Chanson douce n'est pourtant pas un thriller psychologique dans le genre de La main sur le berceau. Il n'y a pas de suspense en tant que tel puisque l'épilogue est rapidement connu du lecteur. L'objet du roman est davantage de dépeindre un milieu et de faire le portrait d'une inadaptée sociale que de distraire le lecteur en lui faisant peur. Pour autant, un subtil malaise s'installe progressivement chez le lecteur autant que chez les parents. Chaque protagoniste est crédible, non caricatural. A commencer par la nounou dont on capte le point de vue au même titre que celui des autres. On entend son désarroi et sa sourde animosité grandir. La future coupable sème sur son passage les indices de sa folie. Dans ces conditions, nul besoin d'une structure complexe et de détails sordides pour faire monter la tension jusqu'au drame.

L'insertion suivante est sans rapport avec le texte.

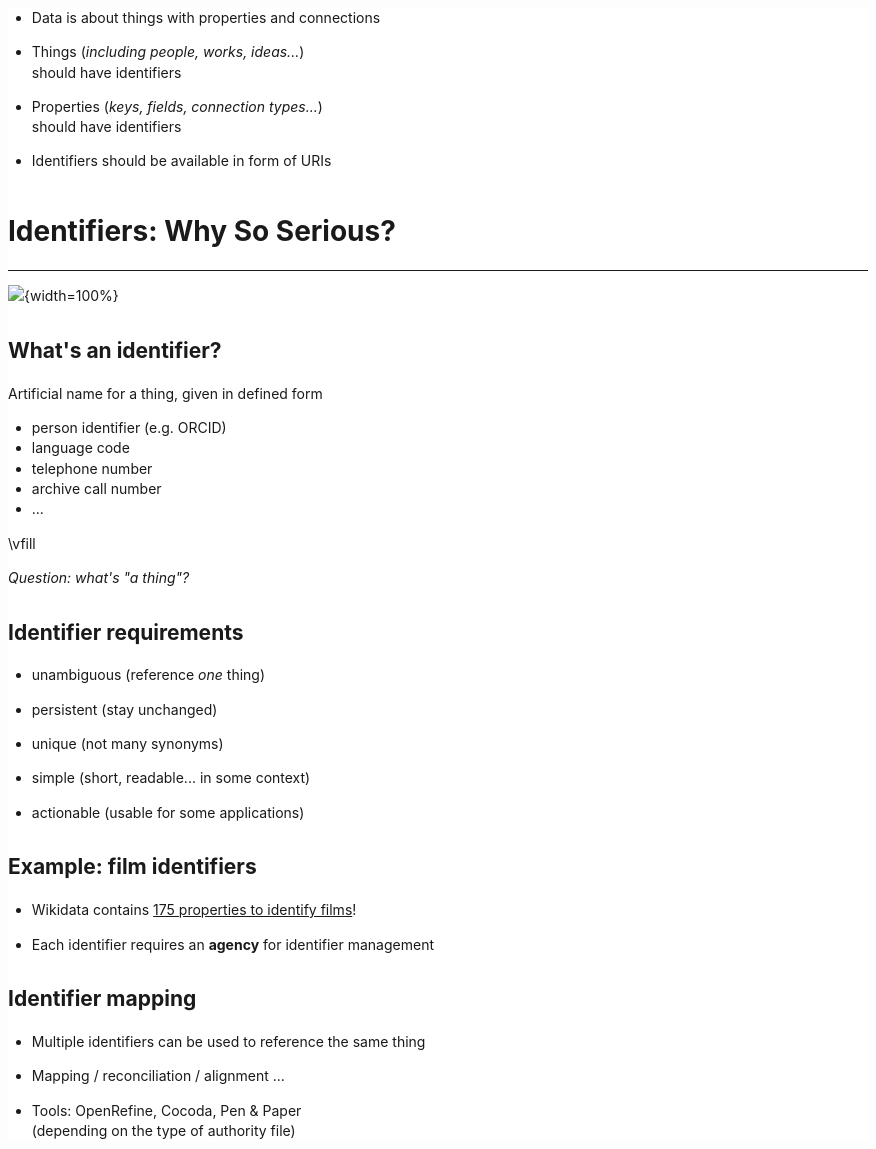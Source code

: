 * Data is about things with properties and connections

* Things (*including people, works, ideas...*)\
  should have identifiers

* Properties (*keys, fields, connection types...*)\
  should have identifiers

* Identifiers should be available in form of URIs


# Identifiers: Why So Serious?

---

![](identity-card.jpg){width=100%}

## What's an identifier?

Artificial name for a thing, given in defined form

* person identifier (e.g. ORCID)
* language code
* telephone number
* archive call number
* ...

\vfill

*Question: what's "a thing"?*

## Identifier requirements

* unambiguous (reference *one* thing)

* persistent (stay unchanged)

* unique (not many synonyms)

* simple (short, readable... in some context)

* actionable (usable for some applications)

## Example: film identifiers

* Wikidata contains [175 properties to identify films](https://w.wiki/426y)!

* Each identifier requires an **agency** for identifier management

## Identifier mapping

* Multiple identifiers can be used to reference the same thing

* Mapping / reconciliation / alignment ...

* Tools: OpenRefine, Cocoda, Pen & Paper\
  (depending on the type of authority file)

Ce roman méritait-il un Goncourt ? Je n'en ai aucune idée mais sans aucun effet de style apparent, l'écriture de Leïla Slimani est parvenu a m'emmener, avec justesse et l'air de rien, vivre de l'intérieur le fait divers le plus terrifiant qui soit.
Folio - page 182
Hector sort dans la rue, dans la chaleur du mois de juin. Les filles sont belles et il a envie de grandir, d'être libre, d'être un homme.Ses dix-huit ans lui pèsent, il voudrait les laisser derrière lui, comme il a a laissé sa mère devant la porte du commissariat, hébétée, transie. Il se rend compte que ce n'est pas la surprise ou la stupéfaction qu'il a d'abord ressenties tout à l'heure, face à la policière, mais un immense et un douloureux soulagement. Une jubilation, même. Comme s'il avait toujours su qu'une menace avait pesé sur lui, une menace blanche, sulfureuse, indicible. Une menace que lui seul, de ses yeux et de son coeur d'enfant, était capable de percevoir. Le destin avait voulu que le malheur s'abatte ailleurs.Le capitaine a eu l'air de le comprendre. Tout à l'heure, elle a scruté son visage impassible et elle lui a souri. Comme on sourit aux rescapés.